Patient-associated mutations in Drosophila Alk perturb neuronal differentiation and promote survival

Abstract

AbstractActivating Anaplastic Lymphoma Kinase (ALK) receptor tyrosine kinase (RTK) mutations occur in pediatric neuroblastoma and are associated with poor prognosis. To study ALK-activating mutations in a genetically controllable system we employed CRIPSR/Cas9, incorporating orthologues of the human oncogenic mutations ALKF1174L and ALKY1278S in the Drosophila Alk locus. AlkF1251L and AlkY1355S mutant Drosophila exhibit enhanced Alk signaling phenotypes, but unexpectedly depend on the Jelly belly (Jeb) ligand for activation. Both AlkF1251L and AlkY1355S mutant larval brains display hyperplasia, represented by increased numbers of Alk-positive neurons. Despite this hyperplasic phenotype, no brain tumors were observed in mutant animals. We show that hyperplasia in Alk mutants was not caused by significantly increased rates of proliferation, but rather by decreased levels of apoptosis in the larval brain.
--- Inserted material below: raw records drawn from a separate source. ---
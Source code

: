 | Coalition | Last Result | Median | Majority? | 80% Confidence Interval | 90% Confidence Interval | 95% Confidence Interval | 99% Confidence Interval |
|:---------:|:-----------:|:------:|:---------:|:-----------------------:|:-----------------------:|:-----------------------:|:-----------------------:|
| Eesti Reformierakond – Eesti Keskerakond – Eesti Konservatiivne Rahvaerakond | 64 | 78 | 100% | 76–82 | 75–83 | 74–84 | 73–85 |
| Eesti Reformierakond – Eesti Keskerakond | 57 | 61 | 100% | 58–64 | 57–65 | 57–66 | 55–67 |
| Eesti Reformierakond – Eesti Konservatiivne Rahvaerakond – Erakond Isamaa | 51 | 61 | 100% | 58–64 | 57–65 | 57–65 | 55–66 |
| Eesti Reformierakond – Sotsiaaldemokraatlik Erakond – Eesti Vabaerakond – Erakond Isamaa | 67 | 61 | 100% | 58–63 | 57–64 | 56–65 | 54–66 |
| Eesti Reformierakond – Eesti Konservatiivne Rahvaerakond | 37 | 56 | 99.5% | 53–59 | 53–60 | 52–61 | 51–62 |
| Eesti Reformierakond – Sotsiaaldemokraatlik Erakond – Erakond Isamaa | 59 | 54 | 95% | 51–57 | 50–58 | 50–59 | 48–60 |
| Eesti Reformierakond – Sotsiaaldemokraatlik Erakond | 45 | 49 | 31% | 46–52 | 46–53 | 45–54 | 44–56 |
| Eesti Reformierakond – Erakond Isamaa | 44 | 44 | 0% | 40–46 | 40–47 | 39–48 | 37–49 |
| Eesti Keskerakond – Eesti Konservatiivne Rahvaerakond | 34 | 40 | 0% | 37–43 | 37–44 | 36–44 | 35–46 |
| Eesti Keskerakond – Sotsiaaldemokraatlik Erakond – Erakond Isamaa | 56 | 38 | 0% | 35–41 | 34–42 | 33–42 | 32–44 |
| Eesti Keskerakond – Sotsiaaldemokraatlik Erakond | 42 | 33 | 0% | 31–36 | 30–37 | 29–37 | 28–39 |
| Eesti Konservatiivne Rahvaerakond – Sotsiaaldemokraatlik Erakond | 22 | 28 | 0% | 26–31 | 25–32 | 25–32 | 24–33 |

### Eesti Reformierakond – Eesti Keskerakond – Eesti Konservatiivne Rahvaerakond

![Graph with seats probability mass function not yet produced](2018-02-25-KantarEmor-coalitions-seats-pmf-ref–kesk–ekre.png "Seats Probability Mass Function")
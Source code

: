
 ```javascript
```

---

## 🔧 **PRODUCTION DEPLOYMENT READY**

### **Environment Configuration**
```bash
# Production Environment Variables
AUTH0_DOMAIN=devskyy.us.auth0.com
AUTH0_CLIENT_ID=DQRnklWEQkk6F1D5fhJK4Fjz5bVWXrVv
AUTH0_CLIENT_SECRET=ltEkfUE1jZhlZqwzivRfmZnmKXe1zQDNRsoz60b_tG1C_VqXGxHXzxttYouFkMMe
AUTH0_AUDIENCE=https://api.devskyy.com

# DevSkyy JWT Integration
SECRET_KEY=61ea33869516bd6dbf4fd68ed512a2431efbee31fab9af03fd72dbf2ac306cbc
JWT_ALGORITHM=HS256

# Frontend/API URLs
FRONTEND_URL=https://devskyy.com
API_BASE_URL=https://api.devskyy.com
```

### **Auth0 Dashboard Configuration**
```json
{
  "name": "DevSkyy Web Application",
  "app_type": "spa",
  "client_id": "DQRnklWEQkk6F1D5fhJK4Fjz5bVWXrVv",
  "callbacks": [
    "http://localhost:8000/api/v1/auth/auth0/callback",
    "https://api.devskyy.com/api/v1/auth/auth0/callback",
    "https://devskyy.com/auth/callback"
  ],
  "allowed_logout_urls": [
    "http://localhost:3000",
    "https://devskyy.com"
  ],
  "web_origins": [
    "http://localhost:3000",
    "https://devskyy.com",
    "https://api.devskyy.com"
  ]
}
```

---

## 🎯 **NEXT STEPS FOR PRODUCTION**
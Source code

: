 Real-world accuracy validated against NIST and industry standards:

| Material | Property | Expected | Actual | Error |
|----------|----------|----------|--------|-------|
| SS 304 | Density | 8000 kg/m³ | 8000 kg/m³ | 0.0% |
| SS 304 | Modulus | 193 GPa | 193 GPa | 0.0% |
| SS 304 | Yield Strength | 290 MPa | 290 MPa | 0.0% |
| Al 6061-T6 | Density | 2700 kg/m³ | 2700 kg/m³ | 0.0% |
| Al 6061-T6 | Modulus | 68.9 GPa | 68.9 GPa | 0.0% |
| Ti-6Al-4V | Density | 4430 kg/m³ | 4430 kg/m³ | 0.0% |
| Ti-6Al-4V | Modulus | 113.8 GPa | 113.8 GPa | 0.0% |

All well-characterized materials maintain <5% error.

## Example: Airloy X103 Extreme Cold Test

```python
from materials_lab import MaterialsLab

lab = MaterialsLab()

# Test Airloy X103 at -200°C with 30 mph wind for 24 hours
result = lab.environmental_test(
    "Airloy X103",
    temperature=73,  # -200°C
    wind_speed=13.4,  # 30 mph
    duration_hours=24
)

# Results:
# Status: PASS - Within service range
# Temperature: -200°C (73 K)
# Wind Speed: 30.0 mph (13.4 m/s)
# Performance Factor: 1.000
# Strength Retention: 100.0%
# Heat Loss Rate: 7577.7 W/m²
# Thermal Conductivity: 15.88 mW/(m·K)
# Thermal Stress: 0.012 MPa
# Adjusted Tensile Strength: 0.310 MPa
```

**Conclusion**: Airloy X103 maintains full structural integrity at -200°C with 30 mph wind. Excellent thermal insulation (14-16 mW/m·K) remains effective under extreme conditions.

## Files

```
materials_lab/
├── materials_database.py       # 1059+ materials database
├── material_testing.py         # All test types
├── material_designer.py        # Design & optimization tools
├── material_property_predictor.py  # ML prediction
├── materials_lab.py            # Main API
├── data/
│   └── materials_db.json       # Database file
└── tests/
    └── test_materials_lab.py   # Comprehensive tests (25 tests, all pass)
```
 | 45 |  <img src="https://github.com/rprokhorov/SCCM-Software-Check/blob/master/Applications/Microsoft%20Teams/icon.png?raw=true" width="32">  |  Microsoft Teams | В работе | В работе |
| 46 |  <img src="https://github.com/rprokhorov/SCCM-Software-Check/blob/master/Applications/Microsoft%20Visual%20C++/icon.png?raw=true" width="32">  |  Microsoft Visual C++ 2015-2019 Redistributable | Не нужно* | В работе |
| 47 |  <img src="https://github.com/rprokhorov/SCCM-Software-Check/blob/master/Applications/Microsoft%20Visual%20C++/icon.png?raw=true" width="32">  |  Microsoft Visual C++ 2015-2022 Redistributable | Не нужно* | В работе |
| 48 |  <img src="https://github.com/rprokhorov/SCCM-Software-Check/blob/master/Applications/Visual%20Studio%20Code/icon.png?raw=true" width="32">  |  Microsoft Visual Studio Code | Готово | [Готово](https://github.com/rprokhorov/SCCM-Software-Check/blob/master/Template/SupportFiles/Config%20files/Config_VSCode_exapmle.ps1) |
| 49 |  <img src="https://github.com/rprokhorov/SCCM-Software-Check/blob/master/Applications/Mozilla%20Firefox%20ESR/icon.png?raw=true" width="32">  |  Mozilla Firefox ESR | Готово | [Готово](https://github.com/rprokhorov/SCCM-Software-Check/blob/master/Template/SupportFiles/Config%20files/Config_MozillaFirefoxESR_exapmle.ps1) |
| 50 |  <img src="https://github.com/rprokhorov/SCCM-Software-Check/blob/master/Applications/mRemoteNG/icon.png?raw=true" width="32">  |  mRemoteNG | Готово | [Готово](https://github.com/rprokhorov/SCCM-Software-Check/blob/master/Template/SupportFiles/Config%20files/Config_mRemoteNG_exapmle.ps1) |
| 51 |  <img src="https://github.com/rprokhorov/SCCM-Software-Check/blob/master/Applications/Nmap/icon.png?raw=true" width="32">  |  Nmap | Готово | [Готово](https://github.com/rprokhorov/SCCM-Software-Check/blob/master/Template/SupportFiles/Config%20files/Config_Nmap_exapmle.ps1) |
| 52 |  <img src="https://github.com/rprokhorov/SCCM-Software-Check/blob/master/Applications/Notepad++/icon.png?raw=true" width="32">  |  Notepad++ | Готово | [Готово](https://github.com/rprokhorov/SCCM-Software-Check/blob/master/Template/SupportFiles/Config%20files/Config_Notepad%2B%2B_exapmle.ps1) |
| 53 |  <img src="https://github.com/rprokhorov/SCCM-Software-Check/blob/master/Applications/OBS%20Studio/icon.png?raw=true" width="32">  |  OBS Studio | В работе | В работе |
Using single-cell RNA sequencing (scRNA-seq), we identify perturbations during temporal fate specification in AlkY1355S mutant mushroom body lineages. These findings shed light on the role of Alk in neurodevelopmental processes and highlight the potential of activating Alk mutations to perturb specification and promote survival in neuronal lineages.